■ **The problem**: Start at the line with "trí tuệ tốt" in the records below, stop at the line with "Kệ ngôn của trưởng lão Sirimitta.", and return every line in that span exactly, the two end lines included.

= Beginning of Section =

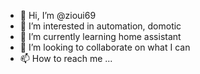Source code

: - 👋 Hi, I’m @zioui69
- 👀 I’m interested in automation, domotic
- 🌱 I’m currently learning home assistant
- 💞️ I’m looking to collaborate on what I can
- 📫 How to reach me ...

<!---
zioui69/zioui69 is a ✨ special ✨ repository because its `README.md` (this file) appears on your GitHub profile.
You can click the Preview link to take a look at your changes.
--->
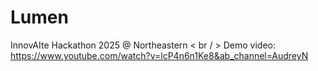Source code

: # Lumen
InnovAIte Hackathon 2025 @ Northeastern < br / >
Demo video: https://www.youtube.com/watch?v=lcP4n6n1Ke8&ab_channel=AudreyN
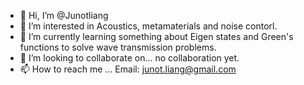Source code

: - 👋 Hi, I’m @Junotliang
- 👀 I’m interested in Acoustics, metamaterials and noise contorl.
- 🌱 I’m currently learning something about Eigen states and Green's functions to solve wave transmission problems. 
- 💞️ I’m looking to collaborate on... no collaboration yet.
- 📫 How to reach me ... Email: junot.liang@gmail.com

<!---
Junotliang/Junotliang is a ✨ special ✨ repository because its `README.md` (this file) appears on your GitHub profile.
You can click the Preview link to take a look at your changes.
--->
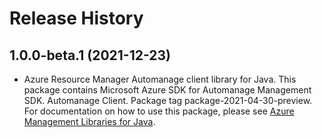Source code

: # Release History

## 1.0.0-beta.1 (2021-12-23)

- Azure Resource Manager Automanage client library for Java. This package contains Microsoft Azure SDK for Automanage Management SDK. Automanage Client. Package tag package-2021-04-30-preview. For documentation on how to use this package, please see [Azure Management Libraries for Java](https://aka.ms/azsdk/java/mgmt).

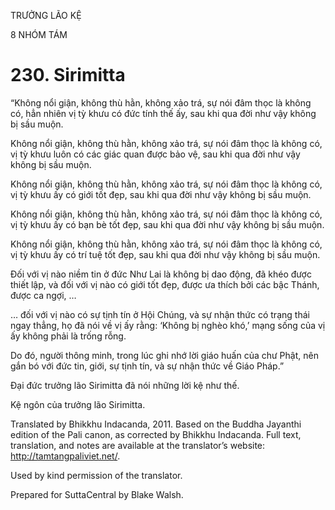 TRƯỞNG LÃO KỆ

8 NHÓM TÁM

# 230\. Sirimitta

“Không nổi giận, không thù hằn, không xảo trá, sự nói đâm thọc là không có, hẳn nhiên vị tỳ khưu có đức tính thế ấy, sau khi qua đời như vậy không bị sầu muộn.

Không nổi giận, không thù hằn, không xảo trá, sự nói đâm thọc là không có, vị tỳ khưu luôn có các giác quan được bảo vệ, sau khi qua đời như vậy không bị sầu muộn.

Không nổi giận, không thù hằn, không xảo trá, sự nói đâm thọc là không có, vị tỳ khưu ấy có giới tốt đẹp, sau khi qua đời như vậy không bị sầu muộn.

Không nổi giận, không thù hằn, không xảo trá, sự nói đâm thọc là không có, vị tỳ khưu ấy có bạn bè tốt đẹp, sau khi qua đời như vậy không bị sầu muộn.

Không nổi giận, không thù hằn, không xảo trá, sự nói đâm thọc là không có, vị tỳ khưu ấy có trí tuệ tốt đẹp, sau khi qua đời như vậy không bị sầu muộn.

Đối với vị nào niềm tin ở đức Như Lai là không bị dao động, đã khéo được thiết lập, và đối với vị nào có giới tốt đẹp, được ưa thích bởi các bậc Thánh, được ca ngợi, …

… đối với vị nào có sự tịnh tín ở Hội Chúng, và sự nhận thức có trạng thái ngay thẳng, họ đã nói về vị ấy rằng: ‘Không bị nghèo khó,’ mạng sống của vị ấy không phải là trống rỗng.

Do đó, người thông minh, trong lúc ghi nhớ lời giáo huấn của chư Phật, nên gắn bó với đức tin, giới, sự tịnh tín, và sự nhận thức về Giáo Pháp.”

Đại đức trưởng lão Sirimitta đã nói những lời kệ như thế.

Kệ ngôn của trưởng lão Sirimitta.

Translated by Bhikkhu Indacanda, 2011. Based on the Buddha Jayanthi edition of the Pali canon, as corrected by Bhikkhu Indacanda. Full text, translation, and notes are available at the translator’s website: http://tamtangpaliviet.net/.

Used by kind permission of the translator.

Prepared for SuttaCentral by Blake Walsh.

= End of Section =

■ **Task result**:
Không nổi giận, không thù hằn, không xảo trá, sự nói đâm thọc là không có, vị tỳ khưu ấy có trí tuệ tốt đẹp, sau khi qua đời như vậy không bị sầu muộn.

Đối với vị nào niềm tin ở đức Như Lai là không bị dao động, đã khéo được thiết lập, và đối với vị nào có giới tốt đẹp, được ưa thích bởi các bậc Thánh, được ca ngợi, …

… đối với vị nào có sự tịnh tín ở Hội Chúng, và sự nhận thức có trạng thái ngay thẳng, họ đã nói về vị ấy rằng: ‘Không bị nghèo khó,’ mạng sống của vị ấy không phải là trống rỗng.

Do đó, người thông minh, trong lúc ghi nhớ lời giáo huấn của chư Phật, nên gắn bó với đức tin, giới, sự tịnh tín, và sự nhận thức về Giáo Pháp.”

Đại đức trưởng lão Sirimitta đã nói những lời kệ như thế.

Kệ ngôn của trưởng lão Sirimitta.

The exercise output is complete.